Give as output the line that contains "<WithControlOpenStateExample />", followed by every remaining line of the entries, unchanged and with nothing added.

--- Exercise inputs Enclosed Below ---

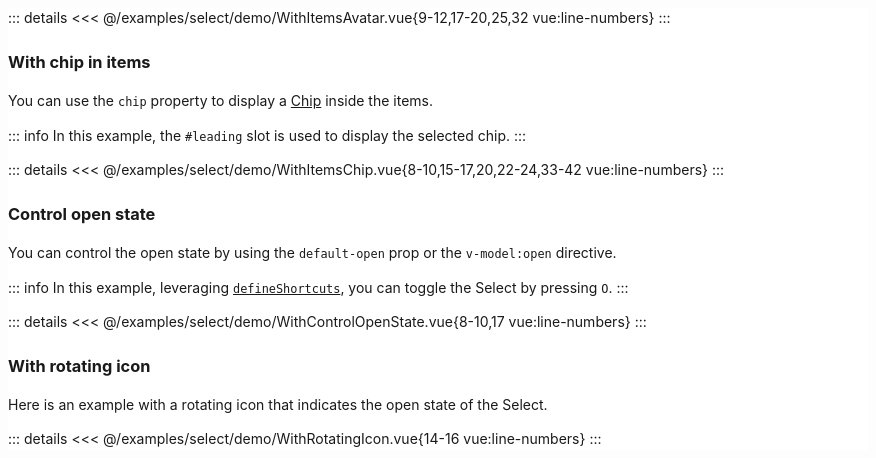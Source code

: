 ::: details
<<< @/examples/select/demo/WithItemsAvatar.vue{9-12,17-20,25,32 vue:line-numbers}
:::


### With chip in items

You can use the `chip` property to display a [Chip](/components/chip) inside the items.

::: info
In this example, the `#leading` slot is used to display the selected chip.
:::

<div class="lg:min-h-[160px]">
  <ClientOnly>
    <WithItemsChipExample />
  </ClientOnly>
</div>

::: details
<<< @/examples/select/demo/WithItemsChip.vue{8-10,15-17,20,22-24,33-42 vue:line-numbers}
:::

### Control open state

You can control the open state by using the `default-open` prop or the `v-model:open` directive.

::: info
In this example, leveraging [`defineShortcuts`](composables/define-shortcuts), you can toggle the Select by pressing `O`.
:::

<div class="lg:min-h-[160px]">
  <ClientOnly>
    <WithControlOpenStateExample />
  </ClientOnly>
</div>

::: details
<<< @/examples/select/demo/WithControlOpenState.vue{8-10,17 vue:line-numbers}
:::

### With rotating icon

Here is an example with a rotating icon that indicates the open state of the Select.

<div class="lg:min-h-[160px]">
  <ClientOnly>
    <WithRotatingIconExample />
  </ClientOnly>
</div>

::: details
<<< @/examples/select/demo/WithRotatingIcon.vue{14-16 vue:line-numbers}
:::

--- End of Enclosed Exercise inputs ---

» Output for this exercise:
    <WithControlOpenStateExample />
  </ClientOnly>
</div>

::: details
<<< @/examples/select/demo/WithControlOpenState.vue{8-10,17 vue:line-numbers}
:::

### With rotating icon

Here is an example with a rotating icon that indicates the open state of the Select.

<div class="lg:min-h-[160px]">
  <ClientOnly>
    <WithRotatingIconExample />
  </ClientOnly>
</div>

::: details
<<< @/examples/select/demo/WithRotatingIcon.vue{14-16 vue:line-numbers}
:::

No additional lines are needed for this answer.